Problem description: Take the records below and print them verbatim up to and including the line that carries "- **Training**: We".
>>>>>
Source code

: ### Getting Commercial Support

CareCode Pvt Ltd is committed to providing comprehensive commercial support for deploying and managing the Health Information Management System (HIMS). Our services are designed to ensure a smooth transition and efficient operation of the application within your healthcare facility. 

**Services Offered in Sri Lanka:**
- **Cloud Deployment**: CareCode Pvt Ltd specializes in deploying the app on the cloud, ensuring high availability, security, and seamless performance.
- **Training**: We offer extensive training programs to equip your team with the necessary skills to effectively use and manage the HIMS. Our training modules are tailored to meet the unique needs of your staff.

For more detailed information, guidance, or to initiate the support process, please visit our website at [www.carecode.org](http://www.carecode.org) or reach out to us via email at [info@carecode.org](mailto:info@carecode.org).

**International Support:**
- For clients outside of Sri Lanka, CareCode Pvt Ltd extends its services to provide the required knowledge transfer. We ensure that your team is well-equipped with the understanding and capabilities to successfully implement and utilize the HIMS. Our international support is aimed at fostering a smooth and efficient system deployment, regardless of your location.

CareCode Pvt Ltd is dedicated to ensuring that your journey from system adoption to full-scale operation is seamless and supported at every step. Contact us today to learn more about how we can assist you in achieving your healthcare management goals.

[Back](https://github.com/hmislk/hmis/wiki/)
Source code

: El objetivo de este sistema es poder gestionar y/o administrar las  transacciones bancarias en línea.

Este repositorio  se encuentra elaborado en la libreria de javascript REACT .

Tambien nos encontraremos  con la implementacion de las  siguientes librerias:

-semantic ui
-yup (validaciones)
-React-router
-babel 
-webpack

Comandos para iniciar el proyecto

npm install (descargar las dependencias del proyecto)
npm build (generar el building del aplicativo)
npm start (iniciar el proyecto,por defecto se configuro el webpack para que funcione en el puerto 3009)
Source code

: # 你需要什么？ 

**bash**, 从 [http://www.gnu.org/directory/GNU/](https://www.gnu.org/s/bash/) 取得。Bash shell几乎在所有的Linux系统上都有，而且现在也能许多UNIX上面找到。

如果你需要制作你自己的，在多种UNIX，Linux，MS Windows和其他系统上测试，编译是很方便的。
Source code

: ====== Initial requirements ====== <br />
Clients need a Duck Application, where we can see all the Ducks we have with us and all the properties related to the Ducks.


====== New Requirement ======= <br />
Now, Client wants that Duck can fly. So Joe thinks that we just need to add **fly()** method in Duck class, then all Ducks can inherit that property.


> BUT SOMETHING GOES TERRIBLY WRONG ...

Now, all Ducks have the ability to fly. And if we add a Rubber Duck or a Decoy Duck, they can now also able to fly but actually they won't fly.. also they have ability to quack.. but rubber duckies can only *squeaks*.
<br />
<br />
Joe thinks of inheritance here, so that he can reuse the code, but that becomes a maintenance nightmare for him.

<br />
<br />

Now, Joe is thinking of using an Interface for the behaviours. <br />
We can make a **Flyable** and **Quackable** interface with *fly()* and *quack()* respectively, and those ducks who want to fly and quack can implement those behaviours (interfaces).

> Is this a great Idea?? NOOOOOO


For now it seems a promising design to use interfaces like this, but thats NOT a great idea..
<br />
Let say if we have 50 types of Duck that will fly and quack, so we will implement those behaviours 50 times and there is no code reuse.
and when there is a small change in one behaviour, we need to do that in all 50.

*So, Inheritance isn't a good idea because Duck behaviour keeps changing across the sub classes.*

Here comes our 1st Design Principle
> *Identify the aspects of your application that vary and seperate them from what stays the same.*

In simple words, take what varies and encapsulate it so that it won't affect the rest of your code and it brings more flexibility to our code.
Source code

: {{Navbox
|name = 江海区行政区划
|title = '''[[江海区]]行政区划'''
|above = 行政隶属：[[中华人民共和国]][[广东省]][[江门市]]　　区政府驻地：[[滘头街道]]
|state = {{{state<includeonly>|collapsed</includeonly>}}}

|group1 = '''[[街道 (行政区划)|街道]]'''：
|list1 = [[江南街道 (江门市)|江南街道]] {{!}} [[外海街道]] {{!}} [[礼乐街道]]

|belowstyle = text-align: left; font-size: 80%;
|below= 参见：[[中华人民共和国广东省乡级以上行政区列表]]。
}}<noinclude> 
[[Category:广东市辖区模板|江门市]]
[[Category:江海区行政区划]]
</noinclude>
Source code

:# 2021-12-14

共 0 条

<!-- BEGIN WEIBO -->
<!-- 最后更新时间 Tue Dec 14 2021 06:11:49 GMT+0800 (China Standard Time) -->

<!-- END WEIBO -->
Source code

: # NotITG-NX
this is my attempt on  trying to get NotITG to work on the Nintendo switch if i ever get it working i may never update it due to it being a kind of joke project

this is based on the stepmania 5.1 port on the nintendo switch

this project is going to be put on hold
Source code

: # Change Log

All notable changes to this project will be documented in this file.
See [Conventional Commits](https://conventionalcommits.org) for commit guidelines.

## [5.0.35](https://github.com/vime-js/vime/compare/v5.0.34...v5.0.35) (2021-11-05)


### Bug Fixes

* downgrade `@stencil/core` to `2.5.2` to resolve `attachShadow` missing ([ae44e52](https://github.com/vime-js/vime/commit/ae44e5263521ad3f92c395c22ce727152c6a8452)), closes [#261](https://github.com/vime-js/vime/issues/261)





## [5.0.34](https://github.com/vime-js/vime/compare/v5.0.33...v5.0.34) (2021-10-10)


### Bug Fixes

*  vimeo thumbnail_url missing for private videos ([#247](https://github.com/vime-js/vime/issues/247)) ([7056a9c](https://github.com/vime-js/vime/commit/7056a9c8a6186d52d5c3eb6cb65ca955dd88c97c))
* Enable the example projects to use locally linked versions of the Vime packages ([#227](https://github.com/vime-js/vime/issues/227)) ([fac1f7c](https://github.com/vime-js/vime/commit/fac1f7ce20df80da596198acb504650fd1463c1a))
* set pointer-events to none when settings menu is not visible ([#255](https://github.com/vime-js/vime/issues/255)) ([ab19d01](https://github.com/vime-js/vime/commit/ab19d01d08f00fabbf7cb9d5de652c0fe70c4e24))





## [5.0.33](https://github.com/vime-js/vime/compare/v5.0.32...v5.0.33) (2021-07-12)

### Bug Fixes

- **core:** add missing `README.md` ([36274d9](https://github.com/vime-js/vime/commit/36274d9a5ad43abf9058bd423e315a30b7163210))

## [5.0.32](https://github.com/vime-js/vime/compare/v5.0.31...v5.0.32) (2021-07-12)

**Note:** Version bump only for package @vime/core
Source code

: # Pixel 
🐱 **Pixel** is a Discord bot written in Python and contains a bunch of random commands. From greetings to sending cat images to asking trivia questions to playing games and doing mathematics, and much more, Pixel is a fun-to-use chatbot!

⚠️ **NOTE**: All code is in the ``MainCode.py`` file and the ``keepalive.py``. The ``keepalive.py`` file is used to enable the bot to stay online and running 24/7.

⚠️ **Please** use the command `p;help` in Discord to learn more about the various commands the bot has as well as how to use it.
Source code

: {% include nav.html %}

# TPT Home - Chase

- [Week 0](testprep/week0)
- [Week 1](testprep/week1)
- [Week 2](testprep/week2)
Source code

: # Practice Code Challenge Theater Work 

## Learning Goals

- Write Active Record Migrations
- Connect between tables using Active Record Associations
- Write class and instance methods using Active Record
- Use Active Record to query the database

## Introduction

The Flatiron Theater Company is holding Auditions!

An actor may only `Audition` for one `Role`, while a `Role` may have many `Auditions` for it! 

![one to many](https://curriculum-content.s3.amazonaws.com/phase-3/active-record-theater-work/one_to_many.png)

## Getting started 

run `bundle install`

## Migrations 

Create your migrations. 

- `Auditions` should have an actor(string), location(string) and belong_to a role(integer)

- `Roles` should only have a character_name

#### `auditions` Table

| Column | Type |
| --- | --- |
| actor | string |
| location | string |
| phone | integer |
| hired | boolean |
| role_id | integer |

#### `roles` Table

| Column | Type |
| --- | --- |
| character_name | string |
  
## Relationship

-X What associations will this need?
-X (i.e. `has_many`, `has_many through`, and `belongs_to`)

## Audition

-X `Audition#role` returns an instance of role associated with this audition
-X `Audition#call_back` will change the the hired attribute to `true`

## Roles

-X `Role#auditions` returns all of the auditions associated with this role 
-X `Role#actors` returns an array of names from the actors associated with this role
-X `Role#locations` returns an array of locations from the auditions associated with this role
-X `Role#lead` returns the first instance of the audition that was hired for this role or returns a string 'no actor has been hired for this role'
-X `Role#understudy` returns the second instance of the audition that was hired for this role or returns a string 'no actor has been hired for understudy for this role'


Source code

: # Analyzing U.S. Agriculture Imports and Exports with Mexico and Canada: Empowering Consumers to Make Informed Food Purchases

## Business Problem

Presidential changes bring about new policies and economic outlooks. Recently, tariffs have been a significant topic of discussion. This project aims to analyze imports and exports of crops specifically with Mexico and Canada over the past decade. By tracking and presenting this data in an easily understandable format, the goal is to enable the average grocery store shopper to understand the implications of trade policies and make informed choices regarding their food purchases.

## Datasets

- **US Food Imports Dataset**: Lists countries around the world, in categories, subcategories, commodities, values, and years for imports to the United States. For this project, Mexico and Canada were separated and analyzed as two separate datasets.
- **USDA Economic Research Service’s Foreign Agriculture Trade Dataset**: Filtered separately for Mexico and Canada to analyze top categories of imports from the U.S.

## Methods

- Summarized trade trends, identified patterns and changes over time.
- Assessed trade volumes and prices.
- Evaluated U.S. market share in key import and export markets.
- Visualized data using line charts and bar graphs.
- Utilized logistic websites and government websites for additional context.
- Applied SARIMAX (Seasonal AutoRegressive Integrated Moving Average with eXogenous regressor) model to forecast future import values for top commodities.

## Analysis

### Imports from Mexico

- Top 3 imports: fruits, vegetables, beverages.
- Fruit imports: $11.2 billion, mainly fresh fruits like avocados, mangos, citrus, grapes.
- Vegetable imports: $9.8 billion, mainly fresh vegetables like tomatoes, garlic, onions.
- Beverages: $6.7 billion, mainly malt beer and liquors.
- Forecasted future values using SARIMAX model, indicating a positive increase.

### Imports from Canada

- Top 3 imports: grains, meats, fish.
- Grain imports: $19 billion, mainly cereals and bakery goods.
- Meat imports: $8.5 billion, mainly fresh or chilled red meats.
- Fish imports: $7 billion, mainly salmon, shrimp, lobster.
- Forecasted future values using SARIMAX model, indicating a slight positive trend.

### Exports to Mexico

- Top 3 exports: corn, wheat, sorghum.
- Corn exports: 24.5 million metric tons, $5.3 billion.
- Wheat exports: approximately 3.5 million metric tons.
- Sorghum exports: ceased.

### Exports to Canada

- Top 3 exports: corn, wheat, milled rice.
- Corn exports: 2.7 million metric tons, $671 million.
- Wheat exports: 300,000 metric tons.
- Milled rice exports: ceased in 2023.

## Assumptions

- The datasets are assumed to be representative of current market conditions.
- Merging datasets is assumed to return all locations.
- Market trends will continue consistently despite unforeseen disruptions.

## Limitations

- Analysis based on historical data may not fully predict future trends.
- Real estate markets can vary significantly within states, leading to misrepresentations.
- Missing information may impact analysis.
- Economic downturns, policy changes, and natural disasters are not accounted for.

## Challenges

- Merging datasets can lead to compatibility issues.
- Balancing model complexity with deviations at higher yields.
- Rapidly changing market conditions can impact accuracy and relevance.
<<<<<
Your solution:
Source code

: ### Getting Commercial Support

CareCode Pvt Ltd is committed to providing comprehensive commercial support for deploying and managing the Health Information Management System (HIMS). Our services are designed to ensure a smooth transition and efficient operation of the application within your healthcare facility. 

**Services Offered in Sri Lanka:**
- **Cloud Deployment**: CareCode Pvt Ltd specializes in deploying the app on the cloud, ensuring high availability, security, and seamless performance.
- **Training**: We offer extensive training programs to equip your team with the necessary skills to effectively use and manage the HIMS. Our training modules are tailored to meet the unique needs of your staff.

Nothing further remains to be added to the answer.